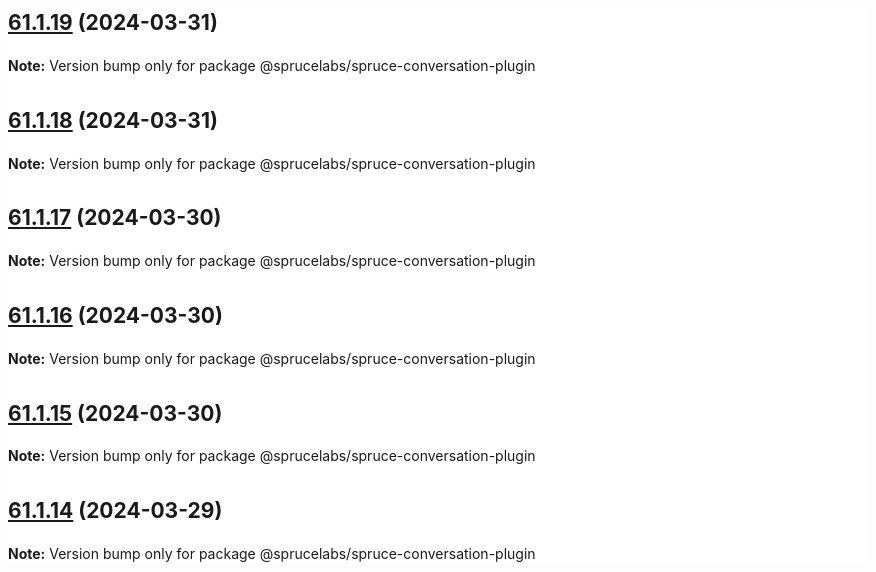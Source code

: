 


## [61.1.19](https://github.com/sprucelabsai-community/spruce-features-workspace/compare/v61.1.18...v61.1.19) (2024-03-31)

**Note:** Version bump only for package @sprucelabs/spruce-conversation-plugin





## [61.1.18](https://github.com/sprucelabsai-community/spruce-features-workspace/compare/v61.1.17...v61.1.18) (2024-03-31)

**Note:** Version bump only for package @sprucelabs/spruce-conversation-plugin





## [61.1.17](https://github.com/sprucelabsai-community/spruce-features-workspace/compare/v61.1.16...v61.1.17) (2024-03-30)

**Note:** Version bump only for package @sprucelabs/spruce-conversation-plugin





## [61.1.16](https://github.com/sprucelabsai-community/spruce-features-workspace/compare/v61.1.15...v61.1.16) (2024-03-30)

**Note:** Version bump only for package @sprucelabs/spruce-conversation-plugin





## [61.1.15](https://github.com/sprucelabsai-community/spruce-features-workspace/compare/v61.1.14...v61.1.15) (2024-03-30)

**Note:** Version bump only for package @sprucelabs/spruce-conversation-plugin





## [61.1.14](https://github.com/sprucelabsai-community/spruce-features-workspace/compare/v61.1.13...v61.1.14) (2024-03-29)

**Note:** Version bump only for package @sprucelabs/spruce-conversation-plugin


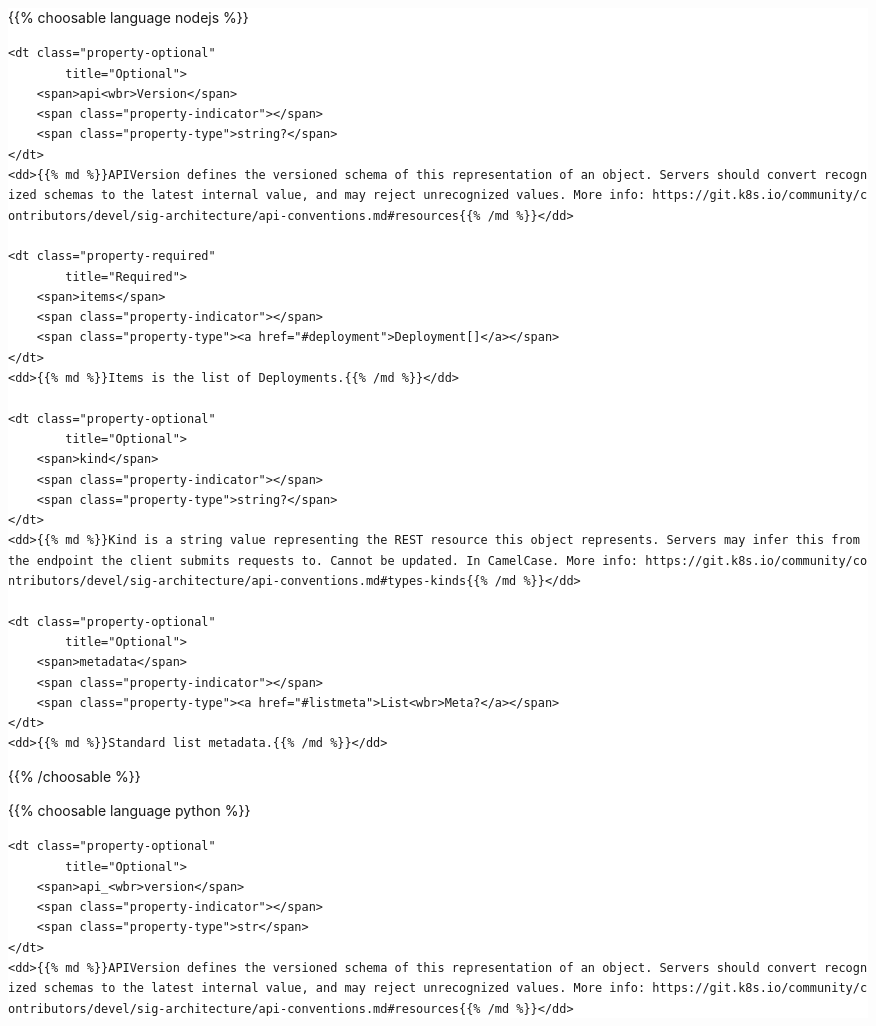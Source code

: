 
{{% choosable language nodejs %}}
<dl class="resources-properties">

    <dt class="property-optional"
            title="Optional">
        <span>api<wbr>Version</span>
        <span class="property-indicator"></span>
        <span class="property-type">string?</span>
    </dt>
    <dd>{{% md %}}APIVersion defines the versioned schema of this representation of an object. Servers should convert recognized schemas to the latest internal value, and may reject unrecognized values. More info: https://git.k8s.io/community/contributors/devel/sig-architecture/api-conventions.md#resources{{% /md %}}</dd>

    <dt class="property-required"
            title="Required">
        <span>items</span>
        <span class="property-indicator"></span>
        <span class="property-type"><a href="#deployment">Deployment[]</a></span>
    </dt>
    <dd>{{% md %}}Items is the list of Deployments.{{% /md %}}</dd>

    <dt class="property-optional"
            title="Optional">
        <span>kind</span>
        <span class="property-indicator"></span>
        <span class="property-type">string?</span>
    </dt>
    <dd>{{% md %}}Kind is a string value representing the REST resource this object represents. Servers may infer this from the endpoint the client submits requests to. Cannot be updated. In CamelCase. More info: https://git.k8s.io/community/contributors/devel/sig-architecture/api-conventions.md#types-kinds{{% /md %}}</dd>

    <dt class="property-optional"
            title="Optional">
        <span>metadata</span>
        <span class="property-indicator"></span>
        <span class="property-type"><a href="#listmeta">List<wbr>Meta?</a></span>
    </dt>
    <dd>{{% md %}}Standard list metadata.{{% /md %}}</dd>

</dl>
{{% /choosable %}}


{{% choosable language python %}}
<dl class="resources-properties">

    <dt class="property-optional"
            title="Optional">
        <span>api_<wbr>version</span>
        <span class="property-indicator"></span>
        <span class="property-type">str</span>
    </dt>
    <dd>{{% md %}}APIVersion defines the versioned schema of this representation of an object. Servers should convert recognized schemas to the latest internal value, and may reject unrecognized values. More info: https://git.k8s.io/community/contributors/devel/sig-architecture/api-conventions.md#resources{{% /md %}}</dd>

· · · · ·

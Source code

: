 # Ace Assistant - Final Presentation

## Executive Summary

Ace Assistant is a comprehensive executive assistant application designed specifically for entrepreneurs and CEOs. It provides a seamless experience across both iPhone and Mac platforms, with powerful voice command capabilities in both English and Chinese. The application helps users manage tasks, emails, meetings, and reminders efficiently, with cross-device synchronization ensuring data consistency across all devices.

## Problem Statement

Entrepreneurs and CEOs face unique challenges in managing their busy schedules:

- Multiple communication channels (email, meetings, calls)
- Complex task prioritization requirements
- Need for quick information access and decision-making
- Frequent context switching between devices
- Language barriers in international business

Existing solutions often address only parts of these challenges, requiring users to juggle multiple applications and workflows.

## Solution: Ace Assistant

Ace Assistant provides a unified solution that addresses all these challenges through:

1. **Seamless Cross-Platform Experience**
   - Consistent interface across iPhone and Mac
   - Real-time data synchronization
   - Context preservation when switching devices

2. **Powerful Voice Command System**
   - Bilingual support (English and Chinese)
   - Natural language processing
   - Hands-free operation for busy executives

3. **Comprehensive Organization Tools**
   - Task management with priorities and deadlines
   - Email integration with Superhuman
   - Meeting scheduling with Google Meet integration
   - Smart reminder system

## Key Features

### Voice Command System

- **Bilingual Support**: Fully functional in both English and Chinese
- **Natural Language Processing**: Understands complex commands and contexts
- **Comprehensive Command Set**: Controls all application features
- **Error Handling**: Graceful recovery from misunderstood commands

· · · · ·

TRY IT → Which lines above hold the string "choosable"? Copy each of them.

FINISHED TASK →
{{% choosable language nodejs %}}
{{% /choosable %}}
{{% choosable language python %}}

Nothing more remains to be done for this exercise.